**MATERIAL FOR THE TASK:**
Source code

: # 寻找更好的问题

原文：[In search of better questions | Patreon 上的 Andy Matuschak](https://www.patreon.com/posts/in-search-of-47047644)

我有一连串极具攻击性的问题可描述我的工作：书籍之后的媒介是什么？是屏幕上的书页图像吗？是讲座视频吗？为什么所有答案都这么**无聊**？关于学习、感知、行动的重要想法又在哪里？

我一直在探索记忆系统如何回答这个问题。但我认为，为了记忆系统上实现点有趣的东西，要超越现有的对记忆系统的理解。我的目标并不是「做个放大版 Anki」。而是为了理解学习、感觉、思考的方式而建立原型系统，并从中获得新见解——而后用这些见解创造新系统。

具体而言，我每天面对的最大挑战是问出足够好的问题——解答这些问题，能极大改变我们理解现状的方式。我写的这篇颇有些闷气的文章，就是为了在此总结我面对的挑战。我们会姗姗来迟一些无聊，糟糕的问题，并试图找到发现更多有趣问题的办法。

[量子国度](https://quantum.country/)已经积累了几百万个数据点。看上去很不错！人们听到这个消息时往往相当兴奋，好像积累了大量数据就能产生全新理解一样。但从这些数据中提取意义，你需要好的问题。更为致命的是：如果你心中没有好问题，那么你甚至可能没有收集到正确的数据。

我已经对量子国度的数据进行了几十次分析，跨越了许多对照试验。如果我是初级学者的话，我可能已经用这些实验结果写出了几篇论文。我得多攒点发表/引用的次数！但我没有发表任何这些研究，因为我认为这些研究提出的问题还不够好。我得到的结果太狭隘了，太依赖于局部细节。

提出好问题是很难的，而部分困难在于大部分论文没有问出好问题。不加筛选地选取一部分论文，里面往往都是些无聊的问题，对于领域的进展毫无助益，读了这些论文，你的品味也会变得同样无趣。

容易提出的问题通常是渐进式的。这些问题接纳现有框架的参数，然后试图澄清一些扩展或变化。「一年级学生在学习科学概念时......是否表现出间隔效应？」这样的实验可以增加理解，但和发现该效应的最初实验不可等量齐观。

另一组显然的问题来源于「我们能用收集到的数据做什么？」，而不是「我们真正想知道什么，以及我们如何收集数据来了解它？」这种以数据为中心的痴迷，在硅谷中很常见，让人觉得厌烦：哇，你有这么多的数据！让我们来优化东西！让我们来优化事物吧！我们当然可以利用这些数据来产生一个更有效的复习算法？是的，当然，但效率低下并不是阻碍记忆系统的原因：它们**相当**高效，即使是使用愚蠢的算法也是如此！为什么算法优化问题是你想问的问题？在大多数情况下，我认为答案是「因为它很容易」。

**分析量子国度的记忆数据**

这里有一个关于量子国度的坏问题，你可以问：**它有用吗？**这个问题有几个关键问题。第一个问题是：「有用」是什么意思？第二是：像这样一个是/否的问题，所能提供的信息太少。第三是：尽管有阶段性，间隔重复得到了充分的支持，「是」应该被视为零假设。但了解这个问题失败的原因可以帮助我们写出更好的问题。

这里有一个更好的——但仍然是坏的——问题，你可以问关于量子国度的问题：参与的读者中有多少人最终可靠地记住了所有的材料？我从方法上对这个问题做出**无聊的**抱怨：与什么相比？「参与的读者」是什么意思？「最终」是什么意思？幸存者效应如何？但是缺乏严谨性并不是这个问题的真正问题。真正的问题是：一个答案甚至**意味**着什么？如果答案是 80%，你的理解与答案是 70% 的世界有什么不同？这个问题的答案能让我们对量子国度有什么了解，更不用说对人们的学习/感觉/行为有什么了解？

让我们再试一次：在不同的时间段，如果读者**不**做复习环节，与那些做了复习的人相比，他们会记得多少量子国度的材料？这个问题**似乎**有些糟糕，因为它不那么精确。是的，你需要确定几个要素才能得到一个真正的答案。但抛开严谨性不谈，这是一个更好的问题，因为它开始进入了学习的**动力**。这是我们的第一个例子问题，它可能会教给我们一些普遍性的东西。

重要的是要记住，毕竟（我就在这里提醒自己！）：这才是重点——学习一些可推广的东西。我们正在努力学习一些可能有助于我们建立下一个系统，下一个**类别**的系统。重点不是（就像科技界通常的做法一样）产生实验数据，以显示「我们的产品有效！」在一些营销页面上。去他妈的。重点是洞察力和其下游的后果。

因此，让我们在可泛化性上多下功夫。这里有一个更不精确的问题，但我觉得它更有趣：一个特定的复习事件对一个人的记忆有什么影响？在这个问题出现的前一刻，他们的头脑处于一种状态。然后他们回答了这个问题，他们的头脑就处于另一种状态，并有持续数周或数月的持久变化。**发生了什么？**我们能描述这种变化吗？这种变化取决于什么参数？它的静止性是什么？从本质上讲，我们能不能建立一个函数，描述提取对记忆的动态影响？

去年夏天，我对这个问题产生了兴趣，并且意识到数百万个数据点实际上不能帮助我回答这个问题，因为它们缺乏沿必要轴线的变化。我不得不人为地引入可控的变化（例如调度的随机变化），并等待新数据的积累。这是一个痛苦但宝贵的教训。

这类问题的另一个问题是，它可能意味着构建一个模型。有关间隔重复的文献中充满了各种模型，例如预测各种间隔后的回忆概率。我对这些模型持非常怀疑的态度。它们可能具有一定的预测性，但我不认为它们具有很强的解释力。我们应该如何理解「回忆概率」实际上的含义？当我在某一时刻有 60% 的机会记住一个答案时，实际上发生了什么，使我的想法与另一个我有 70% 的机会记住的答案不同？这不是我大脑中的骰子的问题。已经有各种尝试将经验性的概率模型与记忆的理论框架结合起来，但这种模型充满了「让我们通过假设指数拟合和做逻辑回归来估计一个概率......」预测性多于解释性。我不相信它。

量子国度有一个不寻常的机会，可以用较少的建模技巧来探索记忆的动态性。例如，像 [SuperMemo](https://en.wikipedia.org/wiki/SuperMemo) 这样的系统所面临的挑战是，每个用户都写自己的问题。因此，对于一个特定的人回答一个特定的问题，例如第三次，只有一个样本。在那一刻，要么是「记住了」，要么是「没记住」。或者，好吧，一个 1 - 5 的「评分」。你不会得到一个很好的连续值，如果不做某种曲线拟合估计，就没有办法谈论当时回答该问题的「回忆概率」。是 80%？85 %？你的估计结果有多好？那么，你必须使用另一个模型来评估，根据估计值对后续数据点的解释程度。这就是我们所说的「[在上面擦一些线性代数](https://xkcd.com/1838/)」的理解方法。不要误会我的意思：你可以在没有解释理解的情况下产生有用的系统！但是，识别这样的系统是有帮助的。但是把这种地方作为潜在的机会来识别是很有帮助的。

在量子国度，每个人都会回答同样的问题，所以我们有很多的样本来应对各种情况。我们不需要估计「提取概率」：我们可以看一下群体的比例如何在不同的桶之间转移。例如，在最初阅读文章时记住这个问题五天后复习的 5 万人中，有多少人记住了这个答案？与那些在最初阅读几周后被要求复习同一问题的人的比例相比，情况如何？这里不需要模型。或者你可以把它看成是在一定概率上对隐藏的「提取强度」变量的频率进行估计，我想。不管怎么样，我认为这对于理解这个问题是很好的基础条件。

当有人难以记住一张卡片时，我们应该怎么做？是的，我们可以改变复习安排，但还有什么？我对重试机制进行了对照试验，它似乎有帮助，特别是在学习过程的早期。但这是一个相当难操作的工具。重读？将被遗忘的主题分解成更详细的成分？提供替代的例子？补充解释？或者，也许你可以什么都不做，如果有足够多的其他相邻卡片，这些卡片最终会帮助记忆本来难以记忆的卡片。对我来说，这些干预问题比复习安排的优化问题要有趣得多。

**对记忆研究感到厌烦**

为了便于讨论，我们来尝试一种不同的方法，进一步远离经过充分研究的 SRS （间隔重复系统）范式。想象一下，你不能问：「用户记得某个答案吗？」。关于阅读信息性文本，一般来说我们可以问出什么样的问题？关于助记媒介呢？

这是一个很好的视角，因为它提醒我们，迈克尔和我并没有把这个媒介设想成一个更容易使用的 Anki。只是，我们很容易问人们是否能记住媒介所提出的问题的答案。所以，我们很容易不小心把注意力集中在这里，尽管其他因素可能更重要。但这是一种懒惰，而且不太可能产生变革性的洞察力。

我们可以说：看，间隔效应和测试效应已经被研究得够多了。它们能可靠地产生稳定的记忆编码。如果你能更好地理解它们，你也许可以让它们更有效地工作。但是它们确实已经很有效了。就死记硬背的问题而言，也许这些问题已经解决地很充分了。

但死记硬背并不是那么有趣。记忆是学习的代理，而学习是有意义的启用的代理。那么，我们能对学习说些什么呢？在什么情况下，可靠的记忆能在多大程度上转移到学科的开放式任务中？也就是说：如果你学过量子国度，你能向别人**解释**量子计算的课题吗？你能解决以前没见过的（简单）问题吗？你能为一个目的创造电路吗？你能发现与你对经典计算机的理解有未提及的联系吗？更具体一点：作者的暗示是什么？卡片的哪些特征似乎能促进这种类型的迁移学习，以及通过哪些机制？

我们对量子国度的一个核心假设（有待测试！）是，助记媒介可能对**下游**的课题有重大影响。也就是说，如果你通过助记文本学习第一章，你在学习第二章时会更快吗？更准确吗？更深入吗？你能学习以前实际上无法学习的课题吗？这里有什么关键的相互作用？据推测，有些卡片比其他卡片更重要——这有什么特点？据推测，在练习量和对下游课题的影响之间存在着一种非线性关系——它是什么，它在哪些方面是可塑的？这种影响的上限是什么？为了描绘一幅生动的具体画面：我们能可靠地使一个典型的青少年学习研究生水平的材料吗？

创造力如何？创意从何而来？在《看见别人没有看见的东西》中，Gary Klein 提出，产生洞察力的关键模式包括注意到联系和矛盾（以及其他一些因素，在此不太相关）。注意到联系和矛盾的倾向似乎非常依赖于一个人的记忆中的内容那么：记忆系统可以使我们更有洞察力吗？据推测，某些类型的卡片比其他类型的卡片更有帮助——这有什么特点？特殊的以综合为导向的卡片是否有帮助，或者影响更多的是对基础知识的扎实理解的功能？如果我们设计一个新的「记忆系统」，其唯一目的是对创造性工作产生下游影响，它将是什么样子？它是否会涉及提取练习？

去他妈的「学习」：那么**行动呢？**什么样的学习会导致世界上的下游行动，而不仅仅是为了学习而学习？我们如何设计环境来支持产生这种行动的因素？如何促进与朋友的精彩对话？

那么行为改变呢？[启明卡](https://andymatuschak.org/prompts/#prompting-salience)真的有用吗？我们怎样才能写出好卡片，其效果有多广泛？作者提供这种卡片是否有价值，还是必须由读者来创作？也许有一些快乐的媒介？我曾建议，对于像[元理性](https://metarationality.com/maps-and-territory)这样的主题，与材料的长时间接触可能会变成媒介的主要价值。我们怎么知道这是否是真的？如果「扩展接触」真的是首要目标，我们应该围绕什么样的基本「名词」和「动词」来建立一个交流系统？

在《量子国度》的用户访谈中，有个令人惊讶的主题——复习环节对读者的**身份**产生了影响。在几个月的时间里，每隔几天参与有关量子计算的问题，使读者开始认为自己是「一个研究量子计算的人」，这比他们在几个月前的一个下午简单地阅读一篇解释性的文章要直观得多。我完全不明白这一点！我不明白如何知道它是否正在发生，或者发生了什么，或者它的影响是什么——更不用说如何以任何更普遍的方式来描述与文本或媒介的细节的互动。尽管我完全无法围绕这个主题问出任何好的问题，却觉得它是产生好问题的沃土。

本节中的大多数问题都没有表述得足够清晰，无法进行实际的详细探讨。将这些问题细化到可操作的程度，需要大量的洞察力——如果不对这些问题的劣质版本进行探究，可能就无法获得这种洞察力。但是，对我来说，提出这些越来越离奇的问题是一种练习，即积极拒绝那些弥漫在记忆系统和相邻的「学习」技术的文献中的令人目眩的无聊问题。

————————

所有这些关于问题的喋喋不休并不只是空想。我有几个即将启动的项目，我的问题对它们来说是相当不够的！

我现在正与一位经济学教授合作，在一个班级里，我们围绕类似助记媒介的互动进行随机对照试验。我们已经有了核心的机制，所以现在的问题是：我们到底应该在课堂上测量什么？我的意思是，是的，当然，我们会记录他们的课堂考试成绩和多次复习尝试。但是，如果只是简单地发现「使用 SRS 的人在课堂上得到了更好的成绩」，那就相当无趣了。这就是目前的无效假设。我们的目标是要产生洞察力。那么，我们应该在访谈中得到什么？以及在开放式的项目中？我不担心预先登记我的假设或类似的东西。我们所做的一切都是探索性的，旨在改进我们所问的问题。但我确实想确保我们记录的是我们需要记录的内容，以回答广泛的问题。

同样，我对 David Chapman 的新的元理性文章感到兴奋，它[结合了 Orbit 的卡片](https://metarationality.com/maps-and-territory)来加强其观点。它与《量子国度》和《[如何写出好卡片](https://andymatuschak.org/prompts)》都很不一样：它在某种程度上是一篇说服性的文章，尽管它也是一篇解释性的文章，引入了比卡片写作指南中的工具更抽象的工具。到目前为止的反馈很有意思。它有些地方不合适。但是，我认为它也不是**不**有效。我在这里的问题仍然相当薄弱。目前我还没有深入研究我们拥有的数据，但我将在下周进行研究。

**PROMPT:**
From the first line of the entries above to the line with "[量子国度](https:/", please return every line exactly, keeping both ends.

**EXERCISE ANSWER:**
Source code

: # 寻找更好的问题

原文：[In search of better questions | Patreon 上的 Andy Matuschak](https://www.patreon.com/posts/in-search-of-47047644)

我有一连串极具攻击性的问题可描述我的工作：书籍之后的媒介是什么？是屏幕上的书页图像吗？是讲座视频吗？为什么所有答案都这么**无聊**？关于学习、感知、行动的重要想法又在哪里？

我一直在探索记忆系统如何回答这个问题。但我认为，为了记忆系统上实现点有趣的东西，要超越现有的对记忆系统的理解。我的目标并不是「做个放大版 Anki」。而是为了理解学习、感觉、思考的方式而建立原型系统，并从中获得新见解——而后用这些见解创造新系统。

具体而言，我每天面对的最大挑战是问出足够好的问题——解答这些问题，能极大改变我们理解现状的方式。我写的这篇颇有些闷气的文章，就是为了在此总结我面对的挑战。我们会姗姗来迟一些无聊，糟糕的问题，并试图找到发现更多有趣问题的办法。

[量子国度](https://quantum.country/)已经积累了几百万个数据点。看上去很不错！人们听到这个消息时往往相当兴奋，好像积累了大量数据就能产生全新理解一样。但从这些数据中提取意义，你需要好的问题。更为致命的是：如果你心中没有好问题，那么你甚至可能没有收集到正确的数据。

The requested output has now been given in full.